Gisterenavond heb ik het eerste deel van ‘De Prooi’ gekeken. Dat eerste deel gaat over de top van de ABN-AMRO-bank in de periode dat ik er werkte. Grappig genoeg komen er zaken voorbij in de serie, die in werkelijkheid ook vlak langs mij scheerden. Ik ben nooit bezig met de echte handel en wandel van een onderneming; ik sta altijd ten dienste van de handelaars en wandelaars; ik maak of onderhoud software om hun werk te ondersteunen. Ook toen ik bij ABN-AMRO werkte.

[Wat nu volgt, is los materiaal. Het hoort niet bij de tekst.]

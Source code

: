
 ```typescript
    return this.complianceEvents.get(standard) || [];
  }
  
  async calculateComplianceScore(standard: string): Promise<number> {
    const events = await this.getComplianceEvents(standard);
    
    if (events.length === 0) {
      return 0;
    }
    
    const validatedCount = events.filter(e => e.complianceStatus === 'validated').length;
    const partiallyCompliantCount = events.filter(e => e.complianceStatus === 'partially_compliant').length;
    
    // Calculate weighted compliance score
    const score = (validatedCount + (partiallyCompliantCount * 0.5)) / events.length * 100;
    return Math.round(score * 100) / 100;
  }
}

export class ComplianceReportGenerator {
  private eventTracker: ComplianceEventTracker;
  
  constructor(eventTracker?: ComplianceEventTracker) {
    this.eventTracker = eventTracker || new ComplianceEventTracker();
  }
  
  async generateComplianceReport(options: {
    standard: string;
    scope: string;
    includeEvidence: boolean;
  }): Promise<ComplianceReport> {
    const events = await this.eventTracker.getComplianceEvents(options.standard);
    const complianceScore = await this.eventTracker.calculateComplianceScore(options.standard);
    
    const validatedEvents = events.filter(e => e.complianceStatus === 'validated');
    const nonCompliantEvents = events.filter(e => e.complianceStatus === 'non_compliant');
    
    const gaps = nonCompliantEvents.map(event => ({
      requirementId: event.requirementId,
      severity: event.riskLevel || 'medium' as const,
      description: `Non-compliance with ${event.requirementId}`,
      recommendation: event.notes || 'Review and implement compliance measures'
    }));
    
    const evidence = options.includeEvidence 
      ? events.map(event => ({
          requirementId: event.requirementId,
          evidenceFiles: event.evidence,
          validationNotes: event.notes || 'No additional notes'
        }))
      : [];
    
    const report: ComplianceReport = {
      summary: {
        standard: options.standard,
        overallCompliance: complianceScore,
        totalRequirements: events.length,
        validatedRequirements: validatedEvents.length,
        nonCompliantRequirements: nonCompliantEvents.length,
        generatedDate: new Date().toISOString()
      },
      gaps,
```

Voor automatiseerders was die tijd trouwens absoluut goud. Iedereen die een ietsje helder uit zijn ogen keek en minstens een hbo-diploma had, werd de automatisering in gelokt. Zo kreeg ik twee net afgestudeerde theologen als collega’s; in opleiding voor programmeur… Bij ABN-AMRO heb ik software herbouwd. Op nieuwjaarsdag 1999 was ik aan het werk om alle Lires, Marken, Franken en guldens om te zetten naar euro’s in onze software. De euro kwam twee jaar eerder voor de effectenbeurzen. Het jaar daarop werkte ik trouwens ook op Nieuwjaarsdag. Toen was het de bedoeling dat we alle software weer aan de praat kregen nadat de millenniumbug had toegeslagen. Die sloeg niet toe; maar het was wel een gezellige dag. Ik heb veel leuke dagen gehad bij de ABN-AMRO.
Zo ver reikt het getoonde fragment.